Downloads the latest source code into the GitHub Actions runner.
uses: actions/checkout@v4Authenticates to GitHub Container Registry using the automatically generated GITHUB_TOKEN.
docker login ghcr.ioRequired permissions:
permissions:
contents: write
packages: writeBuilds the application image using the Dockerfile created in Day 02.
docker build \
-t ghcr.io/janemils/devops-project-1:${GITHUB_SHA} \
-f Day-02/Dockerfile .Each image is tagged using the commit SHA to ensure version traceability.
Pushes the newly built image to GitHub Container Registry.
docker push ghcr.io/janemils/devops-project-1:${GITHUB_SHA}Updates the image reference in the deployment manifest with the latest image tag.
Before:
image: ghcr.io/janemils/devops-project-1:<old-tag>After:
image: ghcr.io/janemils/devops-project-1:<new-commit-sha>This ensures the Git repository always contains the latest deployable version.
Commits the updated deployment manifest back to the repository.
git add Day-03/deployment.yaml
git commit
git pushThe commit message includes:
[skip ci]
to prevent the workflow from triggering itself again.

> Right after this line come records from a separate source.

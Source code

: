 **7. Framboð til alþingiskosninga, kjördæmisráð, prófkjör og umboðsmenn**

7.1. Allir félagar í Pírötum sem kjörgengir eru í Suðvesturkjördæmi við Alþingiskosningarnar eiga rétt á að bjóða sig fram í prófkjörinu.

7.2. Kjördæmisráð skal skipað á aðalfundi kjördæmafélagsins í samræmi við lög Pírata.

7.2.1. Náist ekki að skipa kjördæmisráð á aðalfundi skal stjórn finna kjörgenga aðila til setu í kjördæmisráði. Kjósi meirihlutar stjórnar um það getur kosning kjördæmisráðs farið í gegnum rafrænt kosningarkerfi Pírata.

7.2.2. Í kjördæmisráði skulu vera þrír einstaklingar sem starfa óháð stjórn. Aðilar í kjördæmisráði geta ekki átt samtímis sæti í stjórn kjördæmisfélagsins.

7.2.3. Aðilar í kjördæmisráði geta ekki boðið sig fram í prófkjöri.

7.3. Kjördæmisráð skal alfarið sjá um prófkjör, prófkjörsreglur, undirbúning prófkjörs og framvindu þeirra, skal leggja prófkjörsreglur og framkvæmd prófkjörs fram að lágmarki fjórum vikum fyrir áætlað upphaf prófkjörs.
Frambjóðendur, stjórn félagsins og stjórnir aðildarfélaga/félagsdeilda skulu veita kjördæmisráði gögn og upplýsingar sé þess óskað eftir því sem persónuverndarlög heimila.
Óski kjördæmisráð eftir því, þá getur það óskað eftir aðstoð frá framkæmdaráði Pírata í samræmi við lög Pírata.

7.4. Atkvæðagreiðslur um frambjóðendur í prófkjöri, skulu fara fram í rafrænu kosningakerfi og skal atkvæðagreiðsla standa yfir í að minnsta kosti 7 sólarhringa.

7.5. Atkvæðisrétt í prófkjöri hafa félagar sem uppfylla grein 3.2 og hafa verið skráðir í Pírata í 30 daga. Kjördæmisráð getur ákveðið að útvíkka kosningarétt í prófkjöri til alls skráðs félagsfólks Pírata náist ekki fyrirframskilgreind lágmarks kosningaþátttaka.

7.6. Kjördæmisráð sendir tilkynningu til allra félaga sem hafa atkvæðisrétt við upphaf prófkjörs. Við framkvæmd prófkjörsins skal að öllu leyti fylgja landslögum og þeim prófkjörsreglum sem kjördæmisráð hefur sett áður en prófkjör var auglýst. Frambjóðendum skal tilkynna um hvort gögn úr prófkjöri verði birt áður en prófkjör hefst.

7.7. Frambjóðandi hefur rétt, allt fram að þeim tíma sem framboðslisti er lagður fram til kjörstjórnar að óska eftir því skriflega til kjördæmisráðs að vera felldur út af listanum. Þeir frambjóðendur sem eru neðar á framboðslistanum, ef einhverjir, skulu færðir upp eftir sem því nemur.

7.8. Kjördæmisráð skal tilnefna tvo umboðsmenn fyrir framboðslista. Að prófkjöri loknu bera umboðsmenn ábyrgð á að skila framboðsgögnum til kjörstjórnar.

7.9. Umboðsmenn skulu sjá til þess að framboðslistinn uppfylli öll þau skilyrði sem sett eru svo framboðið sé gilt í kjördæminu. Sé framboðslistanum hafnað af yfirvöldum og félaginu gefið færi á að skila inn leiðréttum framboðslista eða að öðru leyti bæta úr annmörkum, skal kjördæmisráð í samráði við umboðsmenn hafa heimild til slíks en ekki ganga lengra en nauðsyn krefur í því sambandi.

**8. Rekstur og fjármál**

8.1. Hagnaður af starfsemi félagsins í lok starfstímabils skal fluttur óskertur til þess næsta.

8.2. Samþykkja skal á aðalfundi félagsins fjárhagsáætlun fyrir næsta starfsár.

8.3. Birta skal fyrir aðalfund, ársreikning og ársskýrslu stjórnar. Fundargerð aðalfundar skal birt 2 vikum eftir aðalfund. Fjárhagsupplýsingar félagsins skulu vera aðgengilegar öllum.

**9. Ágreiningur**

The workflow does not deploy directly to Kubernetes.
Instead:
GitHub Actions
↓
Update deployment.yaml
↓
Push changes to Git
↓
ArgoCD detects changes
↓
Deploy to Kubernetes
This follows the GitOps model where Git remains the single source of truth.
To prevent registry growth, older container images are automatically removed.
min-versions-to-keep: 3Only the latest three container images are retained.
Developer Pushes Code
↓
GitHub Actions Triggered
↓
Build Docker Image
↓
Push Image to GHCR
↓
Update Kubernetes Manifest
↓
Commit Changes to Git
↓
ArgoCD Detects Changes
↓
Deploy Updated Version
- GitHub Actions workflow automation.
- CI/CD pipeline fundamentals.
- GitHub Container Registry (GHCR).
- Immutable image versioning using commit SHAs.
- Automated Kubernetes manifest updates.
- GitOps deployment patterns with ArgoCD.
- Registry lifecycle management.
- Separation of CI responsibilities (GitHub Actions) and CD responsibilities (ArgoCD).
Updating the deployment manifest from within the workflow caused a new Git commit, which could potentially trigger the pipeline again.
This was solved by including:
[skip ci]
in the automated commit message.
During development, image pulls required authentication because the repository and registry packages were private.
This highlighted the importance of registry permissions and image pull secrets when working with Kubernetes.
Using mutable tags such as latest makes rollbacks and troubleshooting difficult.
To address this, every image is tagged using the Git commit SHA, providing a clear link between deployed workloads and source code revisions.